## Family Search Community Reconstruction Tutorial
This notebook will demonstrate how to run the community reconstruction process from end-to-end. Ultimately, what community reconstruction does is it adds every nuclear family member in a census to FamilySearch with minimal overlap of data that already exists on the website. It does this through several requests made to the FamilySearch API.

Also, for families that already exist on the tree, this process returns tree-extending hint urls for famillies that are only partially covered on the tree. This way volunteers can go in and add family members of people who already exist on the tree. 

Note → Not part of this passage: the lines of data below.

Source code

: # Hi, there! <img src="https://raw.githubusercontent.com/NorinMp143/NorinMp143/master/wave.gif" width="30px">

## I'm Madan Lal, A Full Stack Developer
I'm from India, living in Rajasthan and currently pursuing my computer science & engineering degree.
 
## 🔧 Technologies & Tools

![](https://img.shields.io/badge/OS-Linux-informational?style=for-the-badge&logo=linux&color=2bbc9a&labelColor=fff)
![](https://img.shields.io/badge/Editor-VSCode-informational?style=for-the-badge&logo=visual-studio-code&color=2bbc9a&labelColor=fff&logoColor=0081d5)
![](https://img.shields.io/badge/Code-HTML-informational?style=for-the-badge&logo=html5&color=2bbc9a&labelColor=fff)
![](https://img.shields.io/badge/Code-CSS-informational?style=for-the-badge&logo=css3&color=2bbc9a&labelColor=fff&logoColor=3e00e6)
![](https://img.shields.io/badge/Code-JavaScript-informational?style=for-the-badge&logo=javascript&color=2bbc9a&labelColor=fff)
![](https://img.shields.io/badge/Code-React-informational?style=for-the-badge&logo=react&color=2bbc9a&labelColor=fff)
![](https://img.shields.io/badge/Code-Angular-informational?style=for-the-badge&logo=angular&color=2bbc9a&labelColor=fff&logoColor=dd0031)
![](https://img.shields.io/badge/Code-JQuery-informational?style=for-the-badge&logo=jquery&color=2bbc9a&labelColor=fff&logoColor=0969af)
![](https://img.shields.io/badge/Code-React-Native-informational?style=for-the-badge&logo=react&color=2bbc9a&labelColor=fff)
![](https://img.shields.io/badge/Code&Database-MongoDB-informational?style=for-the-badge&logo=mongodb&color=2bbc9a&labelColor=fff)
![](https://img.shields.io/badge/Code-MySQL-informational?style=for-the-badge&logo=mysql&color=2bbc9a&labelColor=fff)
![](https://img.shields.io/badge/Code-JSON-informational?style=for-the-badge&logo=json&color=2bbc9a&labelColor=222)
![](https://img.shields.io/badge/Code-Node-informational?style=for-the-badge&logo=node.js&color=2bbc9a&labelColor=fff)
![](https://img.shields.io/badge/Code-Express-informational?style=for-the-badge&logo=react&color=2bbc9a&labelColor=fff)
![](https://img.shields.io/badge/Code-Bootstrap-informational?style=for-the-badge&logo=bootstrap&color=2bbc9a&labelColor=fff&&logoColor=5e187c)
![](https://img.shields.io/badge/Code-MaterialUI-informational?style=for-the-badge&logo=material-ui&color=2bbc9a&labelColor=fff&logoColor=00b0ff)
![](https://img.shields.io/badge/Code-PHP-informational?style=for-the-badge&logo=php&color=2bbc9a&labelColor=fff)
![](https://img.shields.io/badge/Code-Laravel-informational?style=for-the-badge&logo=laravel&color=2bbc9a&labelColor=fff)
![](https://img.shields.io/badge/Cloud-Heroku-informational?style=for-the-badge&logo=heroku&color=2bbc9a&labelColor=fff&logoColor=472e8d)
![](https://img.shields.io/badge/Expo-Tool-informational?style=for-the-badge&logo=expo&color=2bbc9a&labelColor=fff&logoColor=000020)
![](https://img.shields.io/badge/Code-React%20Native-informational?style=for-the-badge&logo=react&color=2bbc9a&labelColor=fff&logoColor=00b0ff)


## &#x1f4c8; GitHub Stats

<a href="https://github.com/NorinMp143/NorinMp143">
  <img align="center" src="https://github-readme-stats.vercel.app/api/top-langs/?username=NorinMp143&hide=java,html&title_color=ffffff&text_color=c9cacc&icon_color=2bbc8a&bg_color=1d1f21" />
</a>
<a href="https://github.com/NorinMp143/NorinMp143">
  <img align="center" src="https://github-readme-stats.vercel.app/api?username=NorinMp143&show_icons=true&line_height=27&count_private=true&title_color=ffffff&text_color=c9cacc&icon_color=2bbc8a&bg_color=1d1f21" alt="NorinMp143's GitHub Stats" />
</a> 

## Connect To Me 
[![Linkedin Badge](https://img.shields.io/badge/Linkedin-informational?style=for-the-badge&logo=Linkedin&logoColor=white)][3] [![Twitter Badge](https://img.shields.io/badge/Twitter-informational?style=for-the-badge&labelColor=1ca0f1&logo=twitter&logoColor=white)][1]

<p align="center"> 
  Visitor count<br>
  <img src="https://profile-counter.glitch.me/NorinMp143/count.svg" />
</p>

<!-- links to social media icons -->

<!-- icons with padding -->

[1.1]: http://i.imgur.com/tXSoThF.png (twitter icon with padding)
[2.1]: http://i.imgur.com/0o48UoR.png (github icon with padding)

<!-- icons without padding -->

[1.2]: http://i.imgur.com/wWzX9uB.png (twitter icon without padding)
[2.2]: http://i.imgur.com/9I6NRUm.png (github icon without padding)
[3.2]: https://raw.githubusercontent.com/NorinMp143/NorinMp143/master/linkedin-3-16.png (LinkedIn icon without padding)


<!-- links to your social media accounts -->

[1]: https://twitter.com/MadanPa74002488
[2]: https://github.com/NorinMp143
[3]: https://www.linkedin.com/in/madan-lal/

First you will need to import your census file. This can be any subset of a census so long as it has the required variables:

**ark_id | relationship to head | household id | first name | surname | sex | census date | residence place | birthdate | birth place**


In [1]:
import pandas as pd

df=pd.read_csv('el_paso_census.csv')
df.head()

Unnamed: 0,ark1900,event_date,event_place,household_id,pr_birth_date,pr_birth_place,pr_name_gn,pr_name_surn,pr_relationship_code,pr_sex_code
0,MQMC-111,1900,Precinct 37 &amp; 41 Colorado Springs city War...,468.0,Aug 1858,Pennsylvania,Vincin*,King,Head,Male
1,MQMC-112,1900,Precinct 37 &amp; 41 Colorado Springs city War...,465.0,Oct 1863,Illinois,E A,Forbes,Head,Male
2,MQMC-113,1900,Precinct 37 &amp; 41 Colorado Springs city War...,460.0,Oct 1874,Missouri,Geo,Williams,,Male
3,MQMC-114,1900,Precinct 37 &amp; 41 Colorado Springs city War...,461.0,Feb 1884,Ohio,Beulah,White,Daughter,Female
4,MQMC-115,1900,Precinct 37 &amp; 41 Colorado Springs city War...,466.0,Dec 1868,Illinois,L,Kirkpatrick,Head,Male


### 1. Clean Census Data

Notice that the given name of the first person listed contains a asterisk. Be sure to filter out households containing people who have special characters in either their given or surname. We have steps in the pipeline to ensure these don't get added to the tree, but it is best to just filter these out in the master census file from the start. We also should take out people with any null values.

In [5]:
first_name_filt=df['pr_name_gn'].str.contains('[!@#$%^&*(),?":{}|<>]',regex=True).fillna(True)
last_name_filt=df['pr_name_surn'].str.contains('[!@#$%^&*(),?":{}|<>]',regex=True).fillna(True)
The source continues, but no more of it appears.